╭──

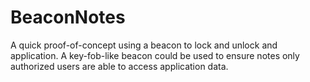 BeaconNotes
===========

A quick proof-of-concept using a beacon to lock and unlock and application. A key-fob-like beacon could be used to ensure notes only authorized users are able to access application data.
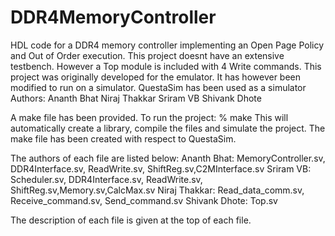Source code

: # DDR4MemoryController
HDL code for a DDR4 memory controller implementing an Open Page Policy and Out of Order execution.
This project doesnt have an extensive testbench. However a Top module is included with 4 Write commands.
This project was originally developed for the emulator. It has however been modified to run on a simulator.
QuestaSim has been used as a simulator 
Authors:  Ananth Bhat
          Niraj Thakkar
          Sriram VB
          Shivank Dhote

A make file has been provided. To run the project:
% make
This will automatically create a library, compile the files and simulate the project.
The make file has been created with respect to QuestaSim.

The authors of each file are listed below:
Ananth Bhat: MemoryController.sv, DDR4Interface.sv, ReadWrite.sv, ShiftReg.sv,C2MInterface.sv
Sriram VB:  Scheduler.sv, DDR4Interface.sv, ReadWrite.sv, ShiftReg.sv,Memory.sv,CalcMax.sv
Niraj Thakkar: Read_data_comm.sv, Receive_command.sv, Send_command.sv
Shivank Dhote: Top.sv

The description of each file is given at the top of each file.
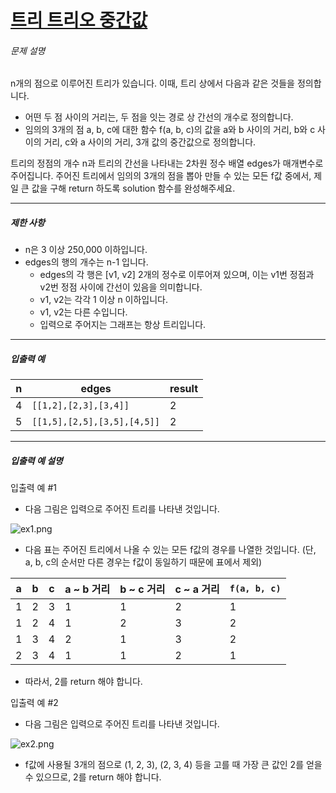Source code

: # [트리 트리오 중간값](https://school.programmers.co.kr/learn/courses/30/lessons/68937)


###### 문제 설명


n개의 점으로 이루어진 트리가 있습니다. 이때, 트리 상에서 다음과 같은 것들을 정의합니다.


* 어떤 두 점 사이의 거리는, 두 점을 잇는 경로 상 간선의 개수로 정의합니다.
* 임의의 3개의 점 a, b, c에 대한 함수 f(a, b, c)의 값을 a와 b 사이의 거리, b와 c 사이의 거리, c와 a 사이의 거리, 3개 값의 중간값으로 정의합니다.


트리의 정점의 개수 n과 트리의 간선을 나타내는 2차원 정수 배열 edges가 매개변수로 주어집니다. 주어진 트리에서 임의의 3개의 점을 뽑아 만들 수 있는 모든 f값 중에서, 제일 큰 값을 구해 return 하도록 solution 함수를 완성해주세요.




---


##### 제한 사항


* n은 3 이상 250,000 이하입니다.
* edges의 행의 개수는 n\-1 입니다.
	+ edges의 각 행은 \[v1, v2] 2개의 정수로 이루어져 있으며, 이는 v1번 정점과 v2번 정점 사이에 간선이 있음을 의미합니다.
	+ v1, v2는 각각 1 이상 n 이하입니다.
	+ v1, v2는 다른 수입니다.
	+ 입력으로 주어지는 그래프는 항상 트리입니다.




---


##### 입출력 예




| n | edges | result |
| --- | --- | --- |
| 4 | `[[1,2],[2,3],[3,4]]` | 2 |
| 5 | `[[1,5],[2,5],[3,5],[4,5]]` | 2 |




---


##### 입출력 예 설명


입출력 예 \#1


* 다음 그림은 입력으로 주어진 트리를 나타낸 것입니다.


![ex1.png](https://grepp-programmers.s3.ap-northeast-2.amazonaws.com/files/production/29fda5a8-3a49-4696-a9d7-3f9efff72a46/ex1.png)


* 다음 표는 주어진 트리에서 나올 수 있는 모든 f값의 경우를 나열한 것입니다. (단, a, b, c의 순서만 다른 경우는 f값이 동일하기 때문에 표에서 제외)




| a | b | c | a \~ b 거리 | b \~ c 거리 | c \~ a 거리 | `f(a, b, c)` |
| --- | --- | --- | --- | --- | --- | --- |
| 1 | 2 | 3 | 1 | 1 | 2 | 1 |
| 1 | 2 | 4 | 1 | 2 | 3 | 2 |
| 1 | 3 | 4 | 2 | 1 | 3 | 2 |
| 2 | 3 | 4 | 1 | 1 | 2 | 1 |


* 따라서, 2를 return 해야 합니다.


입출력 예 \#2


* 다음 그림은 입력으로 주어진 트리를 나타낸 것입니다.


![ex2.png](https://grepp-programmers.s3.ap-northeast-2.amazonaws.com/files/production/c5dbbcaf-19c5-4770-8b7f-1f65db858009/ex2.png)


* f값에 사용될 3개의 점으로 (1, 2, 3\), (2, 3, 4\) 등을 고를 때 가장 큰 값인 2를 얻을 수 있으므로, 2를 return 해야 합니다.



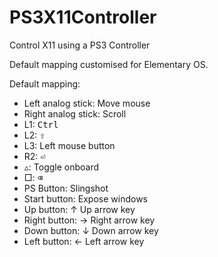 # PS3X11Controller
Control X11 using a PS3 Controller

Default mapping customised for Elementary OS.

Default mapping:
* Left analog stick: Move mouse
* Right analog stick: Scroll
* L1: <kbd>Ctrl</kbd>
* L2: <kbd>⇧</kbd>
* L3: Left mouse button
* R2: <kbd>⏎</kbd>
* ▵: Toggle onboard
* □: <kbd>⌫</kbd>
* PS Button: Slingshot
* Start button: Expose windows
* Up button: ↑ Up arrow key
* Right button: → Right arrow key
* Down button: ↓ Down arrow key
* Left button: ← Left arrow key
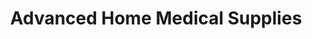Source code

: ---
title: "Advanced Home Medical Supplies"
url: /west-hartford/advanced-home-medical-supplies/
shop: medical supply
---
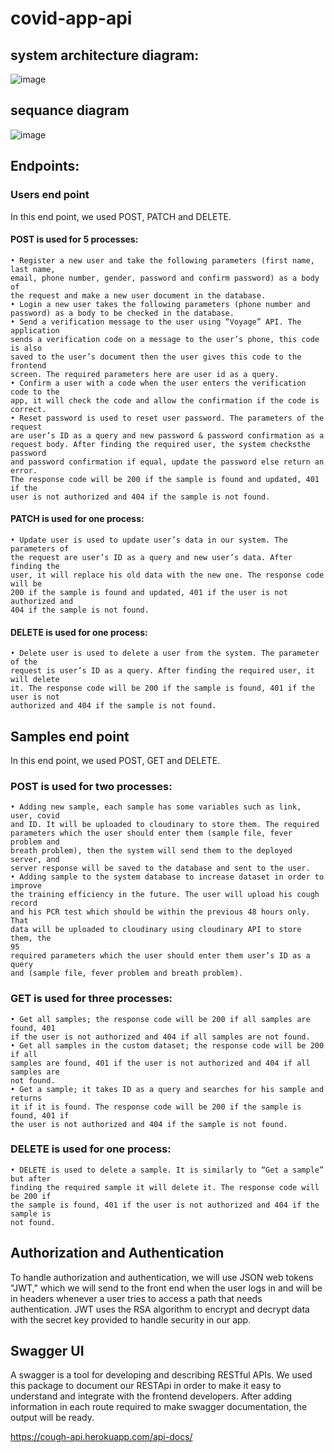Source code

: # covid-app-api
## system architecture diagram:
![image](https://user-images.githubusercontent.com/47724276/174472337-b74bc05d-8c69-41c6-a511-c6c1429f30c4.png)

## sequance diagram

![image](https://user-images.githubusercontent.com/47724276/174472370-436275d7-9889-480c-b09f-01d34e02c441.png)

## Endpoints:
### Users end point
In this end point, we used POST, PATCH and DELETE.
   #### POST is used for 5 processes:
    • Register a new user and take the following parameters (first name, last name,
    email, phone number, gender, password and confirm password) as a body of
    the request and make a new user document in the database.
    • Login a new user takes the following parameters (phone number and
    password) as a body to be checked in the database.
    • Send a verification message to the user using “Voyage” API. The application
    sends a verification code on a message to the user’s phone, this code is also
    saved to the user’s document then the user gives this code to the frontend
    screen. The required parameters here are user id as a query.
    • Confirm a user with a code when the user enters the verification code to the
    app, it will check the code and allow the confirmation if the code is correct.
    • Reset password is used to reset user password. The parameters of the request
    are user’s ID as a query and new password & password confirmation as a
    request body. After finding the required user, the system checksthe password
    and password confirmation if equal, update the password else return an error.
    The response code will be 200 if the sample is found and updated, 401 if the
    user is not authorized and 404 if the sample is not found.
  #### PATCH is used for one process:
    • Update user is used to update user’s data in our system. The parameters of
    the request are user’s ID as a query and new user’s data. After finding the
    user, it will replace his old data with the new one. The response code will be
    200 if the sample is found and updated, 401 if the user is not authorized and
    404 if the sample is not found.
  #### DELETE is used for one process:
    • Delete user is used to delete a user from the system. The parameter of the
    request is user’s ID as a query. After finding the required user, it will delete
    it. The response code will be 200 if the sample is found, 401 if the user is not
    authorized and 404 if the sample is not found.
  ## Samples end point
  In this end point, we used POST, GET and DELETE.
  ### POST is used for two processes:
    • Adding new sample, each sample has some variables such as link, user, covid
    and ID. It will be uploaded to cloudinary to store them. The required
    parameters which the user should enter them (sample file, fever problem and
    breath problem), then the system will send them to the deployed server, and
    server response will be saved to the database and sent to the user.
    • Adding sample to the system database to increase dataset in order to improve
    the training efficiency in the future. The user will upload his cough record
    and his PCR test which should be within the previous 48 hours only. That
    data will be uploaded to cloudinary using cloudinary API to store them, the
    95
    required parameters which the user should enter them user’s ID as a query
    and (sample file, fever problem and breath problem).
  ### GET is used for three processes:
    • Get all samples; the response code will be 200 if all samples are found, 401
    if the user is not authorized and 404 if all samples are not found.
    • Get all samples in the custom dataset; the response code will be 200 if all
    samples are found, 401 if the user is not authorized and 404 if all samples are
    not found.
    • Get a sample; it takes ID as a query and searches for his sample and returns
    it if it is found. The response code will be 200 if the sample is found, 401 if
    the user is not authorized and 404 if the sample is not found.
  ### DELETE is used for one process:
    • DELETE is used to delete a sample. It is similarly to “Get a sample” but after
    finding the required sample it will delete it. The response code will be 200 if
    the sample is found, 401 if the user is not authorized and 404 if the sample is
    not found.
## Authorization and Authentication
  To handle authorization and authentication, we will use JSON web tokens
  "JWT," which we will send to the front end when the user logs in and will be in headers
  whenever a user tries to access a path that needs authentication. JWT uses the RSA
  algorithm to encrypt and decrypt data with the secret key provided to handle security
  in our app.
## Swagger UI
  A swagger is a tool for developing and describing RESTful APIs. We used this
  package to document our RESTApi in order to make it easy to understand and integrate
  with the frontend developers. After adding information in each route required to make
  swagger documentation, the output will be ready.
  
  https://cough-api.herokuapp.com/api-docs/

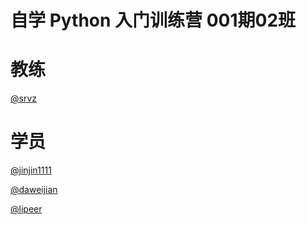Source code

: # 自学 Python 入门训练营 001期02班

# 教练

[@srvz](https://github.com/srvz)

# 学员

[@jinjin1111](https://github.com/jinjin1111)

[@daweijian](https://github.com/daweijian)

[@lipeer](https://github.com/lipeer)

╰──

PROBLEM TO WORK ON :: Show all lines in the entries above where the string "githubusercontent" appears.

SOLUTION TO THE EXERCISE ::
![image](https://user-images.githubusercontent.com/47724276/174472337-b74bc05d-8c69-41c6-a511-c6c1429f30c4.png)
![image](https://user-images.githubusercontent.com/47724276/174472370-436275d7-9889-480c-b09f-01d34e02c441.png)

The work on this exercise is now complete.